Islamabad : Independence Day was always celebrated in Pakistan since 1947 but it entered our national culture in a big way in 1981.
It is always good to remember and celebrate our national days in befitting way but in our enthusiasm, we should not forget the dignity and respect which our national symbols like National Anthem and National Flag deserve.
It is a worldwide standard that sun should never set on the national flag of a country. That is why it is always hoisted in the morning, preferably with national anthem and wrapped down before sunset in the evening. It is an SOP be it the residences of holders of constitutional posts, offices of government buildings, ministers etc. Observed everywhere in the globe.
The only exception was the government of nominated Premier Muhammad Khan Junejo who in his enthusiasms to prove his democratic credentials, and stress civilian and parliamentary supremacy, announced that the National Flag at Parliament House will remain hoisted 24/7. The flag will not be lowered on seat of democracy (It is another matter that his own government was rolled back on May 29, 1988). Mr Junejo mounted so many floodlights over the flag that it was visible even at midnight from a distance as if the sun has not set on the symbol of democracy.

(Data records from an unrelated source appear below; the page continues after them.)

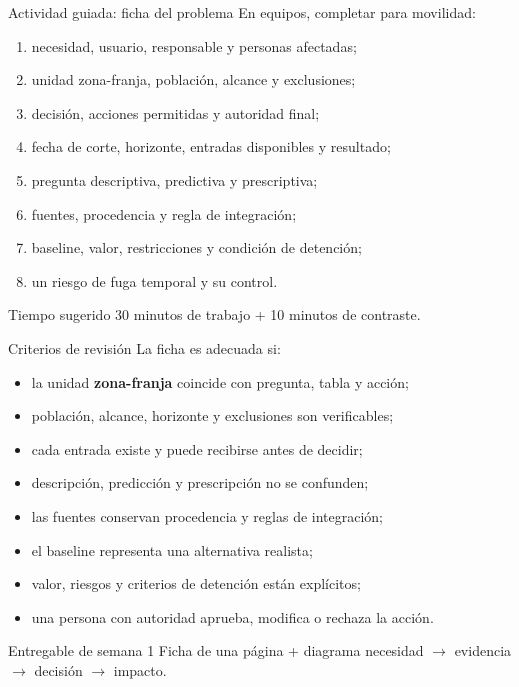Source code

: \documentclass[aspectratio=169,11pt]{beamer}
\begin{document}
\begin{frame}{Actividad guiada: ficha del problema}
  \small
  En equipos, completar para movilidad:
  \begin{enumerate}
    \item necesidad, usuario, responsable y personas afectadas;
    \item unidad zona-franja, población, alcance y exclusiones;
    \item decisión, acciones permitidas y autoridad final;
    \item fecha de corte, horizonte, entradas disponibles y resultado;
    \item pregunta descriptiva, predictiva y prescriptiva;
    \item fuentes, procedencia y regla de integración;
    \item baseline, valor, restricciones y condición de detención;
    \item un riesgo de fuga temporal y su control.
  \end{enumerate}
  \begin{block}{Tiempo sugerido}
    30 minutos de trabajo + 10 minutos de contraste.
  \end{block}
\end{frame}

\begin{frame}{Criterios de revisión}
  La ficha es adecuada si:
  \begin{itemize}
    \item la unidad \textbf{zona-franja} coincide con pregunta, tabla y acción;
    \item población, alcance, horizonte y exclusiones son verificables;
    \item cada entrada existe y puede recibirse antes de decidir;
    \item descripción, predicción y prescripción no se confunden;
    \item las fuentes conservan procedencia y reglas de integración;
    \item el baseline representa una alternativa realista;
    \item valor, riesgos y criterios de detención están explícitos;
    \item una persona con autoridad aprueba, modifica o rechaza la acción.
  \end{itemize}
  \begin{block}{Entregable de semana 1}
    Ficha de una página + diagrama necesidad $\rightarrow$ evidencia $\rightarrow$ decisión $\rightarrow$ impacto.
  \end{block}
\end{frame}
\end{document}
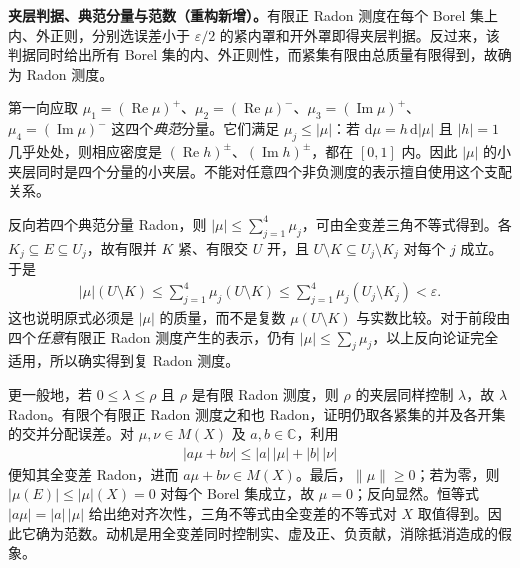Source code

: \documentclass[../../main.tex]{subfiles}
\begin{document}
\begin{remark}
\textbf{夹层判据、典范分量与范数（重构新增）。}有限正 Radon 测度在每个 Borel 集上内、外正则，分别选误差小于 $\varepsilon/2$ 的紧内罩和开外罩即得夹层判据。反过来，该判据同时给出所有 Borel 集的内、外正则性，而紧集有限由总质量有限得到，故确为 Radon 测度。

第一向应取 $\mu_1=(\operatorname{Re}\mu)^+$、$\mu_2=(\operatorname{Re}\mu)^-$、$\mu_3=(\operatorname{Im}\mu)^+$、$\mu_4=(\operatorname{Im}\mu)^-$ 这四个\emph{典范}分量。它们满足 $\mu_j\leqslant|\mu|$：若 $\mathrm d\mu=h\,\mathrm d|\mu|$ 且 $|h|=1$ 几乎处处，则相应密度是 $(\operatorname{Re}h)^\pm$、$(\operatorname{Im}h)^\pm$，都在 $[0,1]$ 内。因此 $|\mu|$ 的小夹层同时是四个分量的小夹层。不能对任意四个非负测度的表示擅自使用这个支配关系。

反向若四个典范分量 Radon，则 $|\mu|\leqslant\sum_{j=1}^4\mu_j$，可由全变差三角不等式得到。各 $K_j\subseteq E\subseteq U_j$，故有限并 $K$ 紧、有限交 $U$ 开，且 $U\setminus K\subseteq U_j\setminus K_j$ 对每个 $j$ 成立。于是
\begin{align*}
|\mu|(U\setminus K)\leqslant\sum_{j=1}^4\mu_j(U\setminus K)
\leqslant\sum_{j=1}^4\mu_j(U_j\setminus K_j)<\varepsilon.
\end{align*}
这也说明原式必须是 $|\mu|$ 的质量，而不是复数 $\mu(U\setminus K)$ 与实数比较。对于前段由四个\emph{任意}有限正 Radon 测度产生的表示，仍有 $|\mu|\leqslant\sum_j\mu_j$，以上反向论证完全适用，所以确实得到复 Radon 测度。

更一般地，若 $0\leqslant\lambda\leqslant\rho$ 且 $\rho$ 是有限 Radon 测度，则 $\rho$ 的夹层同样控制 $\lambda$，故 $\lambda$ Radon。有限个有限正 Radon 测度之和也 Radon，证明仍取各紧集的并及各开集的交并分配误差。对 $\mu,\nu\in M(X)$ 及 $a,b\in\mathbb C$，利用
\begin{align*}
|a\mu+b\nu|\leqslant|a|\,|\mu|+|b|\,|\nu|
\end{align*}
便知其全变差 Radon，进而 $a\mu+b\nu\in M(X)$。最后，$\|\mu\|\geqslant0$；若为零，则 $|\mu(E)|\leqslant|\mu|(X)=0$ 对每个 Borel 集成立，故 $\mu=0$；反向显然。恒等式 $|a\mu|=|a|\,|\mu|$ 给出绝对齐次性，三角不等式由全变差的不等式对 $X$ 取值得到。因此它确为范数。动机是用全变差同时控制实、虚及正、负贡献，消除抵消造成的假象。
\end{remark}

\end{document}
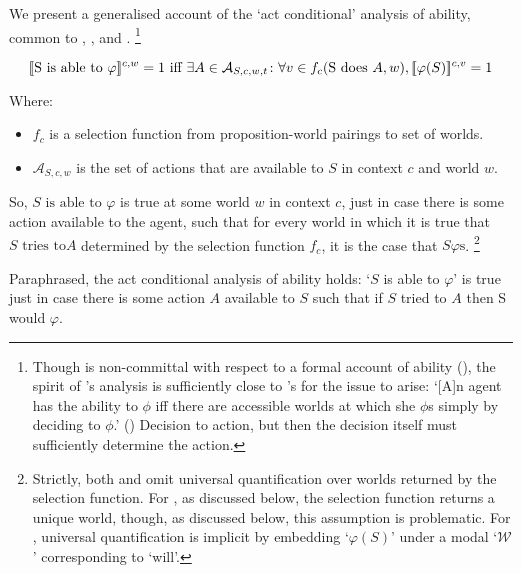 \begin{note}[ACA]
  We present a generalised account of the `act conditional' analysis of ability, common to \textcite{Boylan:2020aa}, \textcite{Mandelkern:2017aa}, and \textcite{Schwarz:2020aa}.%
  \footnote{
    Though \citeauthor{Schwarz:2020aa} is non-committal with respect to a formal account of ability (\citeyear[cf.][13]{Schwarz:2020aa}), the spirit of \citeauthor{Schwarz:2020aa}'s analysis is sufficiently close to \citeauthor{Boylan:2020aa}'s for the issue to arise:
    `[A]n agent has the ability to \(\phi\) iff there are accessible worlds at which she \(\phi\)s simply by deciding to \(\phi\).' (\citeyear[19]{Schwarz:2020aa})
    Decision to action, but then the decision itself must sufficiently determine the action.
  }

  \[%
    \sem[c,w]{\text{S is able to }\varphi} = 1\text{ iff }\exists A \in \mathcal{A}_{S,c,w,t}\colon \forall v \in f_{c}(\text{S does }A,w),  \sem[c,v]{\varphi(S)} = 1%
  \]

  Where:
  \begin{itemize}
  \item
    \(f_{c}\) is a selection function from proposition-world pairings to set of worlds.
  \item
    \(\mathcal{A}_{S,c,w}\) is the set of actions that are available to \(S\) in context \(c\) and world \(w\).
  \end{itemize}
  So, \(S\text{ is able to }\varphi\) is true at some world \(w\) in context \(c\), just in case there is some action available to the agent, such that for every world in which it is true that \(S\text{ tries to}A\) determined by the selection function \(f_{c}\), it is the case that \(S \varphi\text{s}\).%
  \footnote{
    Strictly, both \citeauthor{Mandelkern:2017aa} and \citeauthor{Boylan:2020aa} omit universal quantification over worlds returned by the selection function.
    For \citeauthor{Mandelkern:2017aa}, as discussed below, the selection function returns a unique world, though, as discussed below, this assumption is problematic.
    For \citeauthor{Boylan:2020aa}, universal quantification is implicit by embedding `\(\varphi(S)\)' under a modal `\(\mathcal{W}\)' corresponding to `will'.
  }

  Paraphrased, the act conditional analysis of ability holds:
  `\(S\) is able to \(\varphi\)' is true just in case there is some action \(A\) available to \(S\) such that if \(S\) tried to \(A\) then S would \(\varphi\).
\end{note}

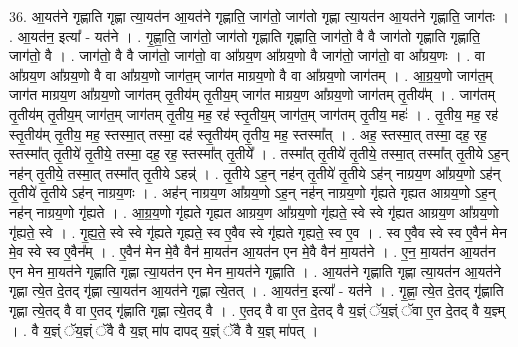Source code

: \documentclass[17pt]{extarticle}
\begin{document}
36. आ॒यत॑ने गृह्णाति गृह्णा त्या॒यत॑न आ॒यत॑ने गृह्णाति॒ जाग॑तो॒ जाग॑तो गृह्णा त्या॒यत॑न आ॒यत॑ने गृह्णाति॒ जाग॑तः । . आ॒यत॑न॒ इत्या᳚ - यत॑ने । . गृ॒ह्णा॒ति॒ जाग॑तो॒ जाग॑तो गृह्णाति गृह्णाति॒ जाग॑तो॒ वै वै जाग॑तो गृह्णाति गृह्णाति॒ जाग॑तो॒ वै । . जाग॑तो॒ वै वै जाग॑तो॒ जाग॑तो॒ वा आ᳚ग्रय॒ण आ᳚ग्रय॒णो वै जाग॑तो॒ जाग॑तो॒ वा आ᳚ग्रय॒णः । . वा आ᳚ग्रय॒ण आ᳚ग्रय॒णो वै वा आ᳚ग्रय॒णो जाग॑त॒म् जाग॑त माग्रय॒णो वै वा आ᳚ग्रय॒णो जाग॑तम् । . आ॒ग्र॒य॒णो जाग॑त॒म् जाग॑त माग्रय॒ण आ᳚ग्रय॒णो जाग॑तम् तृ॒तीय॑म् तृ॒तीय॒म् जाग॑त माग्रय॒ण आ᳚ग्रय॒णो जाग॑तम् तृ॒तीय᳚म् । . जाग॑तम् तृ॒तीय॑म् तृ॒तीय॒म् जाग॑त॒म् जाग॑तम् तृ॒तीय॒ मह॒ रह॑ स्तृ॒तीय॒म् जाग॑त॒म् जाग॑तम् तृ॒तीय॒ महः॑ । . तृ॒तीय॒ मह॒ रह॑ स्तृ॒तीय॑म् तृ॒तीय॒ मह॒ स्तस्मा॒त् तस्मा॒ दह॑ स्तृ॒तीय॑म् तृ॒तीय॒ मह॒ स्तस्मा᳚त् । . अह॒ स्तस्मा॒त् तस्मा॒ दह॒ रह॒ स्तस्मा᳚त् तृ॒तीये॑ तृ॒तीये॒ तस्मा॒ दह॒ रह॒ स्तस्मा᳚त् तृ॒तीये᳚ । . तस्मा᳚त् तृ॒तीये॑ तृ॒तीये॒ तस्मा॒त् तस्मा᳚त् तृ॒तीये ऽह॒न् नह॑न् तृ॒तीये॒ तस्मा॒त् तस्मा᳚त् तृ॒तीये ऽहन्न्॑ । . तृ॒तीये ऽह॒न् नह॑न् तृ॒तीये॑ तृ॒तीये ऽह॑न् नाग्रय॒ण आ᳚ग्रय॒णो ऽह॑न् तृ॒तीये॑ तृ॒तीये ऽह॑न् नाग्रय॒णः । . अह॑न् नाग्रय॒ण आ᳚ग्रय॒णो ऽह॒न् नह॑न् नाग्रय॒णो गृ॑ह्यते गृह्यत आग्रय॒णो ऽह॒न् नह॑न् नाग्रय॒णो गृ॑ह्यते । . आ॒ग्र॒य॒णो गृ॑ह्यते गृह्यत आग्रय॒ण आ᳚ग्रय॒णो गृ॑ह्यते॒ स्वे स्वे गृ॑ह्यत आग्रय॒ण आ᳚ग्रय॒णो गृ॑ह्यते॒ स्वे । . गृ॒ह्य॒ते॒ स्वे स्वे गृ॑ह्यते गृह्यते॒ स्व ए॒वैव स्वे गृ॑ह्यते गृह्यते॒ स्व ए॒व । . स्व ए॒वैव स्वे स्व ए॒वैन॑ मेन मे॒व स्वे स्व ए॒वैन᳚म् । . ए॒वैन॑ मेन मे॒वै वैन॑ मा॒यत॑न आ॒यत॑न एन मे॒वै वैन॑ मा॒यत॑ने । . ए॒न॒ मा॒यत॑न आ॒यत॑न एन मेन मा॒यत॑ने गृह्णाति गृह्णा त्या॒यत॑न एन मेन मा॒यत॑ने गृह्णाति । . आ॒यत॑ने गृह्णाति गृह्णा त्या॒यत॑न आ॒यत॑ने गृह्णा त्ये॒त दे॒तद् गृ॑ह्णा त्या॒यत॑न आ॒यत॑ने गृह्णा त्ये॒तत् । . आ॒यत॑न॒ इत्या᳚ - यत॑ने । . गृ॒ह्णा॒ त्ये॒त दे॒तद् गृ॑ह्णाति गृह्णा त्ये॒तद् वै वा ए॒तद् गृ॑ह्णाति गृह्णा त्ये॒तद् वै । . ए॒तद् वै वा ए॒त दे॒तद् वै य॒ज्ञ्ं ॅय॒ज्ञ्ं ॅवा ए॒त दे॒तद् वै य॒ज्ञ्म् । . वै य॒ज्ञ्ं ॅय॒ज्ञ्ं ॅवै वै य॒ज्ञ् मा॑प दापद् य॒ज्ञ्ं ॅवै वै य॒ज्ञ् मा॑पत् । \newline
\pagebreak
{}
\end{document}

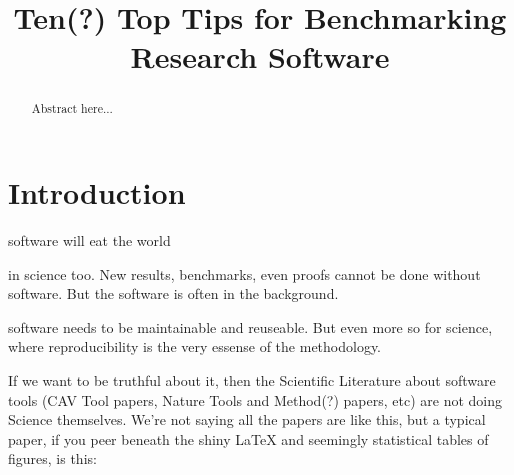 \documentclass[conference]{IEEEtran}
\begin{document}
%
\title{Ten(?) Top Tips for Benchmarking Research Software}

\author{
\and
{}
\and
{}
 }

\maketitle

\begin{abstract}
Abstract here...
\end{abstract}

\IEEEpeerreviewmaketitle

\section{Introduction}

software will eat the world

in science too. New results, benchmarks, even proofs cannot be
done without software. But the software is often in the background.

software needs to be maintainable and reuseable. But even more so for science, where reproducibility is the very essense of the methodology. 

If we want to be truthful about it, then the Scientific Literature
about software tools (CAV Tool papers, Nature Tools and Method(?) papers, etc)
are not doing Science themselves. We're not saying all the papers are
like this, but a typical paper, if you peer beneath the shiny \LaTeX
and seemingly statistical tables of figures, is this:
\end{document}

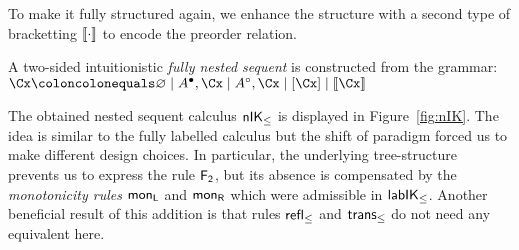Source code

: \documentclass[twoside]{aiml20}
\begin{document}
To make it fully structured again, we enhance the structure with a second type of bracketting $\bBR{\cdot}$ to encode the preorder relation.
%

\begin{definition}
	A two-sided intuitionistic \emph{fully nested sequent} is constructed from the grammar:
	$\Cx \coloncolonequals \varnothing \mid \lf A, \Cx \mid \rt A, \Cx \mid \BR{\Cx} \mid \bBR{\Cx}$
\end{definition}

The obtained nested sequent calculus $\mathsf{n}\mathsf{IK}_{\le}$ is displayed in Figure~\ref{fig:nIK}.
%
The idea is similar to the fully labelled calculus but the shift of paradigm forced us to make different design choices.
%
In particular, the underlying tree-structure prevents us to express the rule $\mathsf{F_2}$, but its absence is compensated by the \emph{monotonicity rules} $\mathsf{mon}_{\mathsf{L}}$ and $\mathsf{mon}_{\mathsf{R}}$ which were admissible in $\mathsf{lab}\mathsf{IK}_{\le}$.
%
Another beneficial result of this addition is that rules $\mathsf{refl_\le}$ and $\mathsf{trans_\le}$ do not need any equivalent here.


%
%
\end{document}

But the treatment we give to our Star and Crescent is not befitting. After the passage of Independence Day, even in the week preceding it, one can see paper buntings bearing National Flag roaming around in the streets and roads and being trampled under feet. ‘Baat tau such hay magar baat hay ruswai ki’. Additionally, the flag remains under darkness all the nights, contrary to standard norms, till its colour fades and it turns into rags and threads. I think colourful buntings, posters, banners should replace the National Flags on the occasion. The Monsoon season is at its peak in August and adds salt to injury. It is only the invention of Panaflax that has given longer life to buntings, fags, banners and posters but still end is the same. Another bad thing added to these celebrations is the way our youth celebrate it by taking out silencers from their motorbikes and cars and driving zigzag on the roads in clusters and three or four on a single bike.